> Dataset excerpts

**********

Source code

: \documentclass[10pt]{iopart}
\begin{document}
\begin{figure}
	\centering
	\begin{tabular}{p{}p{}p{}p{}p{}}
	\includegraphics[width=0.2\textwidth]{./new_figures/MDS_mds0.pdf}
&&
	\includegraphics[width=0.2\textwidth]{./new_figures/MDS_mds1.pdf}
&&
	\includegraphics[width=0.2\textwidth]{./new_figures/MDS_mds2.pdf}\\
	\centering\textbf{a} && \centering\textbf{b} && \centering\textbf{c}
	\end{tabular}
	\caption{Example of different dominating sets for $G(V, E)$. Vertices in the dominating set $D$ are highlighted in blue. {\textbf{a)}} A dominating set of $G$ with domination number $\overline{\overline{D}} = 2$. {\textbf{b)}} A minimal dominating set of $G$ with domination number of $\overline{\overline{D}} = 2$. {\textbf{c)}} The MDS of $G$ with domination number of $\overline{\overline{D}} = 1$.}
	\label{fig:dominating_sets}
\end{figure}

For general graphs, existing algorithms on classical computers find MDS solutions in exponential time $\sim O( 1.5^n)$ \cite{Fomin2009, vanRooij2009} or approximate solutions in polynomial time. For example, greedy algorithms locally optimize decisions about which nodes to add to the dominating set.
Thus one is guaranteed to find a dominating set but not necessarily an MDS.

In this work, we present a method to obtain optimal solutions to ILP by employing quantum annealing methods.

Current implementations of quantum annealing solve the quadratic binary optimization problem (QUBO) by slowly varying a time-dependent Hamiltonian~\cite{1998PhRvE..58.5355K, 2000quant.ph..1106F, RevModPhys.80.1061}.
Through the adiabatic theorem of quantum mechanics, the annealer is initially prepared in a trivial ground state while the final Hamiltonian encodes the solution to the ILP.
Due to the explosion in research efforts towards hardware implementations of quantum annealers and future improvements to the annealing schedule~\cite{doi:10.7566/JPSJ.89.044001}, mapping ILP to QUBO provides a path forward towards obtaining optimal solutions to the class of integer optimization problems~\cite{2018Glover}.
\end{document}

**********

> Exercise details
Search the listing above for "textbf" and copy every line that has it.

> Result of this exercise
	\centering\textbf{a} && \centering\textbf{b} && \centering\textbf{c}
	\caption{Example of different dominating sets for $G(V, E)$. Vertices in the dominating set $D$ are highlighted in blue. {\textbf{a)}} A dominating set of $G$ with domination number $\overline{\overline{D}} = 2$. {\textbf{b)}} A minimal dominating set of $G$ with domination number of $\overline{\overline{D}} = 2$. {\textbf{c)}} The MDS of $G$ with domination number of $\overline{\overline{D}} = 1$.}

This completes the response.